— TASK OBJECTIVE —
Transcribe all of the records word for word, but omit the pictures.

□ □ □ □ □

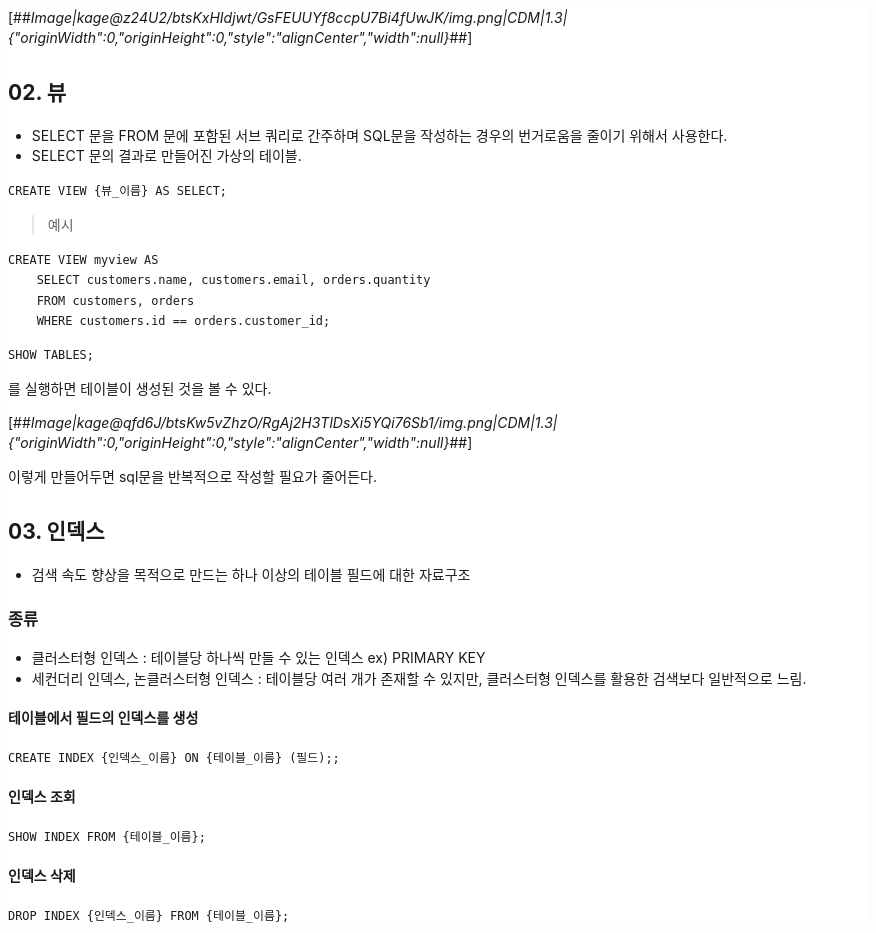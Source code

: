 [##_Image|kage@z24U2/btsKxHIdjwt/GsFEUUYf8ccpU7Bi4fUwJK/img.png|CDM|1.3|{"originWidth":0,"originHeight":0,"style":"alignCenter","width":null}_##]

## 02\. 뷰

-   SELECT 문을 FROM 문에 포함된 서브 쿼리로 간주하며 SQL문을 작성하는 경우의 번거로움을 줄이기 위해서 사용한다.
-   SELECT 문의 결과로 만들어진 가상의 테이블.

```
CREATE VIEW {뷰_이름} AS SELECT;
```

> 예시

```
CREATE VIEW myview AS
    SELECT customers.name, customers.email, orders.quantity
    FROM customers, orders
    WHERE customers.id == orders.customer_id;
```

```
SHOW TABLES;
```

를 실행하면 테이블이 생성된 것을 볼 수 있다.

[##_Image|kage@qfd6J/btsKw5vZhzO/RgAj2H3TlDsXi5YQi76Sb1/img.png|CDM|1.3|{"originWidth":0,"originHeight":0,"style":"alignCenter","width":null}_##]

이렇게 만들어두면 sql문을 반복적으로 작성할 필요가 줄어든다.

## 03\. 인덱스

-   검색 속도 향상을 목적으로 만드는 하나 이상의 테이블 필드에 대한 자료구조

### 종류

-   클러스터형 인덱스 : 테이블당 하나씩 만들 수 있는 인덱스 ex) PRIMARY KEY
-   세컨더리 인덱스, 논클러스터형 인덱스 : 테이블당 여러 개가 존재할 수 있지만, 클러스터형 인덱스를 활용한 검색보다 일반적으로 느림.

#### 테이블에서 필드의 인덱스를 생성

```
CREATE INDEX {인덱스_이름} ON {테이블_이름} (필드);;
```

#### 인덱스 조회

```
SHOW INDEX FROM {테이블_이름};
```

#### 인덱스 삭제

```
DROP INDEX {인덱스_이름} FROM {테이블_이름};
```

□ □ □ □ □

— SOLUTION FOR THIS EXERCISE —
Source code

: [##_Image|kage@z24U2/btsKxHIdjwt/GsFEUUYf8ccpU7Bi4fUwJK/img.png|CDM|1.3|{"originWidth":0,"originHeight":0,"style":"alignCenter","width":null}_##]

## 02\. 뷰

-   SELECT 문을 FROM 문에 포함된 서브 쿼리로 간주하며 SQL문을 작성하는 경우의 번거로움을 줄이기 위해서 사용한다.
-   SELECT 문의 결과로 만들어진 가상의 테이블.

```
CREATE VIEW {뷰_이름} AS SELECT;
```

> 예시

```
CREATE VIEW myview AS
    SELECT customers.name, customers.email, orders.quantity
    FROM customers, orders
    WHERE customers.id == orders.customer_id;
```

```
SHOW TABLES;
```

를 실행하면 테이블이 생성된 것을 볼 수 있다.

[##_Image|kage@qfd6J/btsKw5vZhzO/RgAj2H3TlDsXi5YQi76Sb1/img.png|CDM|1.3|{"originWidth":0,"originHeight":0,"style":"alignCenter","width":null}_##]

이렇게 만들어두면 sql문을 반복적으로 작성할 필요가 줄어든다.

## 03\. 인덱스

-   검색 속도 향상을 목적으로 만드는 하나 이상의 테이블 필드에 대한 자료구조

### 종류

-   클러스터형 인덱스 : 테이블당 하나씩 만들 수 있는 인덱스 ex) PRIMARY KEY
-   세컨더리 인덱스, 논클러스터형 인덱스 : 테이블당 여러 개가 존재할 수 있지만, 클러스터형 인덱스를 활용한 검색보다 일반적으로 느림.

#### 테이블에서 필드의 인덱스를 생성

```
CREATE INDEX {인덱스_이름} ON {테이블_이름} (필드);;
```

#### 인덱스 조회

```
SHOW INDEX FROM {테이블_이름};
```

#### 인덱스 삭제

```
DROP INDEX {인덱스_이름} FROM {테이블_이름};
```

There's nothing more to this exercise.